Many of the children whose parents consult me suffer from a condition called encopresis, or soiling, a distressing problem that is diagnosed in children older than 4-years old. Encopresis usually starts with constipation. If a child experiences pain when passing a hard or large stool, it is common for the child to tighten up and hold back in response to the urge to defecate. This of course makes the constipation worse, and often soft stool from higher in the gut leaks around the hard mass in the colon, causing soiling.
The first step in dealing with this problem is to go to the pediatrician. Good medical care is essential to the treatment of these symptoms. If the constipation is not treated the withholding is likely to continue and may cause anatomical changes in the gut such as stretching of the muscular intestinal wall. Children who suffer from chronic constipation may also develop a disturbed coordination of muscle function in the anal sphincter. Medical treatment often involves stool softeners that draw water into the gut and soften the stool, making it easier and less painful to pass. There are other more vigorous and more intrusive interventions that can be used if necessary.
Pediatricians also often recommend behavioral plans. The most effective behavioral plan is for parents to gently but firmly insist that the child sit on the toilet after mealtimes – usually breakfast and supper – twice a day for 5-10 minutes. The natural movements of the intestines after meals aid in defecation. Sometimes small rewards or star charts help motivate children to follow through with this plan.
If this is a typical pediatric problem, why is it a concern for a child psychiatrist? The main reason is that there are three groups of children who might come to me for another reason who are also prone to having encopresis. The first is anxious children, the second is aggressive children, and the third is children with developmental problems such as attention deficit disorder (ADHD) or autistic spectrum disorders (ASD).
When I describe anxious and aggressive children as belonging to different groups I am only referring to their outward behavior. Most anxious children are afraid of the destructive potential of their own aggression (even if their general behavior is timid and withdrawn). Similarly, children with aggressive behavior usually struggle with the fear that their aggression will get out of control and hurt someone – especially a family member or themselves. What is a natural response to the fear of something dangerous getting of control? Control it! In other words, hold it in. Since children make meaning with and about their bodies even more than adults do, they “hold it in” concretely and physically. This psychological meaning almost always occurs simultaneously with the biological meaning of the threat of passing a hard stool. In my office practice, it is common for a child who allows himself to freely play an aggressive theme, such as dinosaurs biting each other, to interrupt the play and go into the bathroom to poop.
Children with developmental problems are even more interesting. In addition to all the other reasons mentioned above, they have difficulty picking up their body’s cues such as the urge to defecate. This is because they have trouble paying attention to their body’s signals and also because they sometimes cannot decipher them. Some children with ASD need to be told to put on a coat or mittens when it is cold outside since they don’t notice the cold feeling without help. (Readers may be surprised when I link the diagnoses ADHD and ASD in the general category of developmental problems, but I think that is the most sensible way to understand them.)

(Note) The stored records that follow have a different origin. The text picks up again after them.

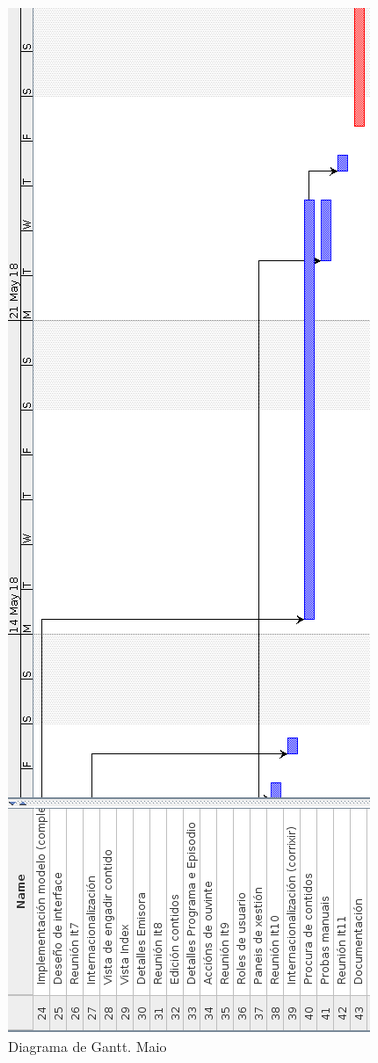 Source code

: \begin{figure}[H]
	\centering
	\includegraphics[scale=0.45,keepaspectratio=true]{./images/gantt/g10.png}
	\caption{Diagrama de Gantt. Maio}
\end{figure}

Helping children with their fears and helping them learn to pay attention to the signals their bodies send them is very important, but nothing can take the place of a regular bathroom routine of sitting on the toilet for 5-10 minutes after breakfast and supper. So why do parents find this so difficult to do? One reason is that the child who is afraid of passing a painful stool will object, and parents of fearful children often have trouble insisting that they face challenges that frighten them. Another reason is that the child with attentional problems or the child who has trouble reading body cues will often “tune out” while sitting on the toilet (sometimes get lost in a book). While “tuning out” will sometimes not prevent a bowel movement, the child who is not paying attention to his body will not learn how to respond to his body’s signals. That is why I do not recommend letting a child read or play with an iPad while sitting on the toilet. It is difficult, but it is a good exercise for both parent and child to help the child tolerate this routine.